La liquidation de la querelle monothélite
et le rétablissement de la paix religieuse, troublée depuis plus de trois
siècles, apportèrent du moins un grand soulagement à l’Empire. Ce résultat fut
dû à l’initiative personnelle de Constantin IV qui, malgré l’opposition du haut
clergé, correspondit lui-même avec les papes Donus et Agathon (678-679) et provoqua la réunion
d’un concile œcuménique qui se tint à Constantinople, au palais impérial, du 7
novembre 680 au 16 septembre 681.
Préparé par de nombreux synodes provinciaux
et des consultations d’évêques occidentaux, ce concile rétablit véritablement
l’unité de l’Église et, jusqu’à sa mort,
Constantin IV entretint les meilleures relations avec les papes. Malgré l’échec
que lui avaient infligé les Bulgares, son règne de 17 ans fut vraiment réparateur,
mais il mourut brusquement en 685 à l’âge de 32 ans, laissant pour lui succéder
un fils de 16 ans, auquel il avait imposé le grand nom de Justinien .
Avec des qualités remarquables et un
caractère énergique, ce dernier rejeton des Héraclides avait hérité de toutes
les tares de ses ascendants, de la neurasthénie d’Héraclius, de la violence et
de la cruauté de Constant II . Très vaniteux, il
cherchait à copier en tout son illustre homonyme, appelant sa femme Théodora,
fondant des villes auxquelles il donnait son nom, régentant l’Église et
cherchant à acquérir la réputation d’un législateur. Ce qu’on doit reconnaître
en lui, c’est son désir très vif de relever l’Empire et d’établir sa défense
sur des bases inébranlables, aussi bien contre les Slaves que contre les
Arabes. Renvoyant les conseillers de son père, il se constitua un gouvernement
qu’il eut bien en main, mais dont la fiscalité et la dureté devaient amener sa
chute .
Assurer la défense permanente des
frontières et, avant tout, protéger Constantinople par des forces de couverture
établies en Thrace, tel fut le programme défensif de Justinien II, qui ne fit
d’ailleurs que donner un caractère général et systématique à des mesures de
circonstance prises au jour le jour par ses prédécesseurs.

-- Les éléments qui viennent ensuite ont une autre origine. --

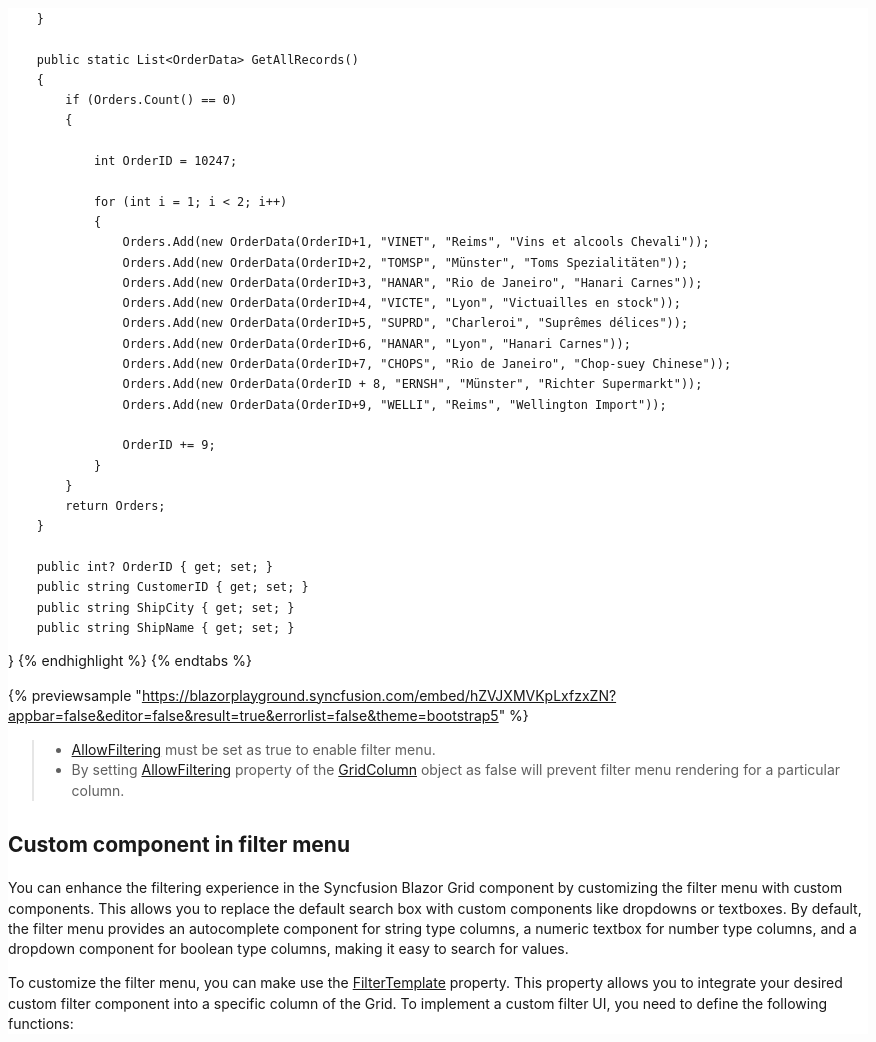         }

        public static List<OrderData> GetAllRecords()
        {
            if (Orders.Count() == 0)
            {
               
                int OrderID = 10247;

                for (int i = 1; i < 2; i++)
                {
                    Orders.Add(new OrderData(OrderID+1, "VINET", "Reims", "Vins et alcools Chevali"));
                    Orders.Add(new OrderData(OrderID+2, "TOMSP", "Münster", "Toms Spezialitäten"));
                    Orders.Add(new OrderData(OrderID+3, "HANAR", "Rio de Janeiro", "Hanari Carnes"));
                    Orders.Add(new OrderData(OrderID+4, "VICTE", "Lyon", "Victuailles en stock"));
                    Orders.Add(new OrderData(OrderID+5, "SUPRD", "Charleroi", "Suprêmes délices"));
                    Orders.Add(new OrderData(OrderID+6, "HANAR", "Lyon", "Hanari Carnes"));
                    Orders.Add(new OrderData(OrderID+7, "CHOPS", "Rio de Janeiro", "Chop-suey Chinese"));
                    Orders.Add(new OrderData(OrderID + 8, "ERNSH", "Münster", "Richter Supermarkt"));
                    Orders.Add(new OrderData(OrderID+9, "WELLI", "Reims", "Wellington Import"));
                   
                    OrderID += 9;
                }
            }
            return Orders;
        }

        public int? OrderID { get; set; }
        public string CustomerID { get; set; }
        public string ShipCity { get; set; }
        public string ShipName { get; set; }
   }
{% endhighlight %}
{% endtabs %}

{% previewsample "https://blazorplayground.syncfusion.com/embed/hZVJXMVKpLxfzxZN?appbar=false&editor=false&result=true&errorlist=false&theme=bootstrap5" %}

> * [AllowFiltering](https://help.syncfusion.com/cr/blazor/Syncfusion.Blazor.Grids.SfGrid-1.html#Syncfusion_Blazor_Grids_SfGrid_1_AllowFiltering) must be set as true to enable filter menu.
> * By setting [AllowFiltering](https://help.syncfusion.com/cr/blazor/Syncfusion.Blazor.Grids.SfGrid-1.html#Syncfusion_Blazor_Grids_SfGrid_1_AllowFiltering) property of the [GridColumn](https://help.syncfusion.com/cr/blazor/Syncfusion.Blazor.Grids.GridColumn.html) object as false will prevent filter menu rendering for a particular column.

## Custom component in filter menu

You can enhance the filtering experience in the Syncfusion Blazor Grid component by customizing the filter menu with custom components. This allows you to replace the default search box with custom components like dropdowns or textboxes. By default, the filter menu provides an autocomplete component for string type columns, a numeric textbox for number type columns, and a dropdown component for boolean type columns, making it easy to search for values.

To customize the filter menu, you can make use the [FilterTemplate](https://help.syncfusion.com/cr/blazor/Syncfusion.Blazor.Grids.GridColumn.html) property. This property allows you to integrate your desired custom filter component into a specific column of the Grid. To implement a custom filter UI, you need to define the following functions:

C’est sous son règne
que l’on saisit le premier développement de l’institution des thèmes,
c’est-à-dire des corps d’armée cantonnés dans des provinces qui sont leurs
bases de recrutement et dont les chefs exercent les pouvoirs civils et
militaires .
Peu après l’avènement de Justinien II,
l’assemblée convoquée pour vérifier l’authenticité des actes du VI concile
œcuménique comprenait les représentants des thèmes : Opsikion, Anatoliques,
Thracésiens, Arméniaques, Karabisianoi (flotte), Italie, Sicile, Afrique . Justinien II s’appliqua
à étendre cette organisation et à repeupler les régions dévastées à la suite
des guerres par des transports de populations. En 688, après avoir renouvelé la
paix avec les Arabes et en vertu du traité conclu avec le calife, il reçut dans
l’Empire 12 000 guerriers Mardaïtes du Liban, réfractaires à la domination
musulmane, et les établit avec leurs familles, les uns dans la région d’Attalie
en Pamphylie, les autres dans le Péloponnèse, dans l’île de Céphalonie et en
Épire .
Le même traité lui ayant cédé la moitié de l’île de Chypre, il en transporta
des habitants dans la péninsule de Cyzique, dépeuplée pendant l’occupation
arabe (690-691) . Enfin, après avoir
dirigé une expédition contre les tribus slaves qui infestaient la région de
Thessalonique (689), il en enrôla un grand nombre qui firent partie du thème de
l’Opsikion, transporté de Thrace en Bithynie pour couvrir Constantinople contre
une attaque venue d’Asie .
On a restitué à Justinien II la paternité
d’un certain nombre de lois organiques, dont on faisait jusqu’ici honneur aux
empereurs iconoclastes. Telle est la Loi
Agricole, qui porte le nom de Justinien et dont les dispositions favorables
au développement de la petite propriété libre concordent avec la politique
militaire de ce prince .
Ses interventions dans le domaine religieux
ne furent pas aussi heureuses. Ne perdant du moins aucune occasion d’affirmer
son orthodoxie, il réunit, comme on vient de le dire, une grande assemblée à la
fois ecclésiastique et laïque pour collationner et authentifier les actes du VIe concile œcuménique , qui furent ensuite
envoyés à Rome. Dans une pensée louable, frappé du désordre et de
l’indiscipline qui régnaient dans la société tant laïque
qu’ecclésiastique , Justinien II convoqua à
Constantinople un concile destiné à réformer la discipline canonique, dont les
Ve et VIe conciles ne s’étaient pas occupés. Ce concile
désigné sous le nom de Quinisexte, comme complétant l’œuvre des deux conciles
précédents, se tint en 692 au palais impérial .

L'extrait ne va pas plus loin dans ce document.